Source texts of formatted documents:
BEGIN
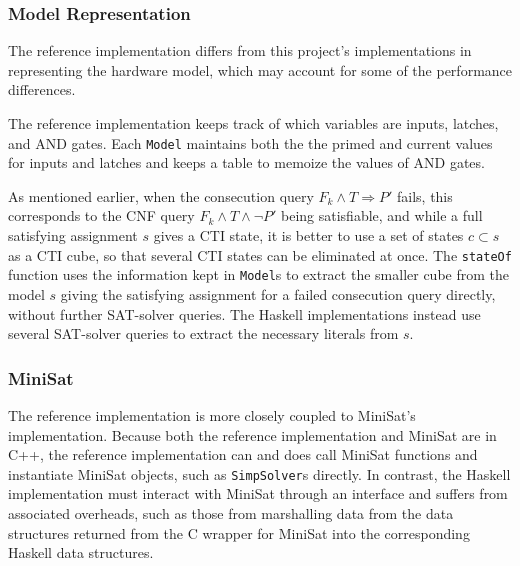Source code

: \documentclass[12pt,a4paper,twoside,openright]{report}
\begin{document}
{\subsubsection{Model Representation}
The reference implementation differs from this project's implementations in representing the hardware model,
which may account for some of the performance differences.

The reference implementation keeps track of which variables are inputs, latches, and AND gates.
Each \verb,Model, maintains both the the primed and current values for inputs and latches and keeps a
table to memoize the values of AND gates.


As mentioned earlier, when the consecution query $F_k \wedge T \Rightarrow P'$ fails, this corresponds
to the CNF query $F_k \wedge T \wedge \neg P'$ being satisfiable, and while a full satisfying assignment
$s$ gives a CTI state, it is better to use a set of states $c \subset s$ as a CTI cube, so that several
CTI states can be eliminated at once.
The \verb,stateOf, function uses the information kept in \verb,Model,s to extract the smaller
cube from the model $s$ giving the satisfying assignment for a failed consecution query directly,
without further SAT-solver queries.
The Haskell implementations instead use several SAT-solver queries to extract the necessary literals
from $s$.

\subsubsection{MiniSat}
The reference implementation is more closely coupled to MiniSat's implementation. Because both the reference
implementation and MiniSat are in C++, the reference implementation can and does call MiniSat functions
and instantiate MiniSat objects, such as \verb,SimpSolver,s directly. In contrast, the Haskell implementation
must interact with MiniSat through an interface and suffers from associated overheads, such as those from
marshalling data from the data structures returned from the C wrapper for MiniSat into the corresponding
Haskell data structures.

}
\end{document}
END
The answer must be every line of the entries that includes the word "satisfying".

SOLUTION:
to the CNF query $F_k \wedge T \wedge \neg P'$ being satisfiable, and while a full satisfying assignment
cube from the model $s$ giving the satisfying assignment for a failed consecution query directly,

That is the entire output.